─── Data

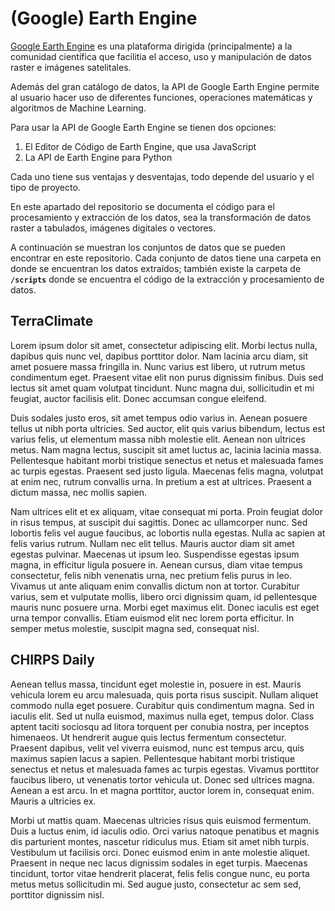 # (Google) Earth Engine

[Google Earth Engine]() es una plataforma dirigida (principalmente) a la comunidad científica que facilitia el acceso, uso y manipulación de datos raster e imágenes satelitales.

Además del gran catálogo de datos, la API de Google Earth Engine permite al usuario hacer uso de diferentes funciones, operaciones matemáticas y algoritmos de Machine Learning.

Para usar la API de Google Earth Engine se tienen dos opciones:

1. El Editor de Código de Earth Engine, que usa JavaScript
2. La API de Earth Engine para Python

Cada uno tiene sus ventajas y desventajas, todo depende del usuario y el tipo de proyecto.

En este apartado del repositorio se documenta el código para el procesamiento y extracción de los datos, sea la transformación de datos raster a tabulados, imágenes digitales o vectores.

A continuación se muestran los conjuntos de datos que se pueden encontrar en este repositorio. Cada conjunto de datos tiene una carpeta en donde se encuentran los datos extraídos; también existe la carpeta de **`/scripts`** donde se encuentra el código de la extracción y procesamiento de datos.

## TerraClimate

Lorem ipsum dolor sit amet, consectetur adipiscing elit. Morbi lectus nulla, dapibus quis nunc vel, dapibus porttitor dolor. Nam lacinia arcu diam, sit amet posuere massa fringilla in. Nunc varius est libero, ut rutrum metus condimentum eget. Praesent vitae elit non purus dignissim finibus. Duis sed lectus sit amet quam volutpat tincidunt. Nunc magna dui, sollicitudin et mi feugiat, auctor facilisis elit. Donec accumsan congue eleifend.

Duis sodales justo eros, sit amet tempus odio varius in. Aenean posuere tellus ut nibh porta ultricies. Sed auctor, elit quis varius bibendum, lectus est varius felis, ut elementum massa nibh molestie elit. Aenean non ultrices metus. Nam magna lectus, suscipit sit amet luctus ac, lacinia lacinia massa. Pellentesque habitant morbi tristique senectus et netus et malesuada fames ac turpis egestas. Praesent sed justo ligula. Maecenas felis magna, volutpat at enim nec, rutrum convallis urna. In pretium a est at ultrices. Praesent a dictum massa, nec mollis sapien.

Nam ultrices elit et ex aliquam, vitae consequat mi porta. Proin feugiat dolor in risus tempus, at suscipit dui sagittis. Donec ac ullamcorper nunc. Sed lobortis felis vel augue faucibus, ac lobortis nulla egestas. Nulla ac sapien at felis varius rutrum. Nullam nec elit tellus. Mauris auctor diam sit amet egestas pulvinar. Maecenas ut ipsum leo. Suspendisse egestas ipsum magna, in efficitur ligula posuere in. Aenean cursus, diam vitae tempus consectetur, felis nibh venenatis urna, nec pretium felis purus in leo. Vivamus ut ante aliquam enim convallis dictum non at tortor. Curabitur varius, sem et vulputate mollis, libero orci dignissim quam, id pellentesque mauris nunc posuere urna. Morbi eget maximus elit. Donec iaculis est eget urna tempor convallis. Etiam euismod elit nec lorem porta efficitur. In semper metus molestie, suscipit magna sed, consequat nisl.


## CHIRPS Daily

Aenean tellus massa, tincidunt eget molestie in, posuere in est. Mauris vehicula lorem eu arcu malesuada, quis porta risus suscipit. Nullam aliquet commodo nulla eget posuere. Curabitur quis condimentum magna. Sed in iaculis elit. Sed ut nulla euismod, maximus nulla eget, tempus dolor. Class aptent taciti sociosqu ad litora torquent per conubia nostra, per inceptos himenaeos. Ut hendrerit augue quis lectus fermentum consectetur. Praesent dapibus, velit vel viverra euismod, nunc est tempus arcu, quis maximus sapien lacus a sapien. Pellentesque habitant morbi tristique senectus et netus et malesuada fames ac turpis egestas. Vivamus porttitor faucibus libero, ut venenatis tortor vehicula ut. Donec sed ultrices magna. Aenean a est arcu. In et magna porttitor, auctor lorem in, consequat enim. Mauris a ultricies ex.

Morbi ut mattis quam. Maecenas ultricies risus quis euismod fermentum. Duis a luctus enim, id iaculis odio. Orci varius natoque penatibus et magnis dis parturient montes, nascetur ridiculus mus. Etiam sit amet nibh turpis. Vestibulum ut facilisis orci. Donec euismod enim in ante molestie aliquet. Praesent in neque nec lacus dignissim sodales in eget turpis. Maecenas tincidunt, tortor vitae hendrerit placerat, felis felis congue nunc, eu porta metus metus sollicitudin mi. Sed augue justo, consectetur ac sem sed, porttitor dignissim nisl.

──────

■ Work to be completed ■
Your reply should consist solely of the lines above, from the opening line through the line with "Cada uno tiene", reproduced exactly and without pictures.

■ Solution for this task ■
 # (Google) Earth Engine

[Google Earth Engine]() es una plataforma dirigida (principalmente) a la comunidad científica que facilitia el acceso, uso y manipulación de datos raster e imágenes satelitales.

Además del gran catálogo de datos, la API de Google Earth Engine permite al usuario hacer uso de diferentes funciones, operaciones matemáticas y algoritmos de Machine Learning.

Para usar la API de Google Earth Engine se tienen dos opciones:

1. El Editor de Código de Earth Engine, que usa JavaScript
2. La API de Earth Engine para Python

Cada uno tiene sus ventajas y desventajas, todo depende del usuario y el tipo de proyecto.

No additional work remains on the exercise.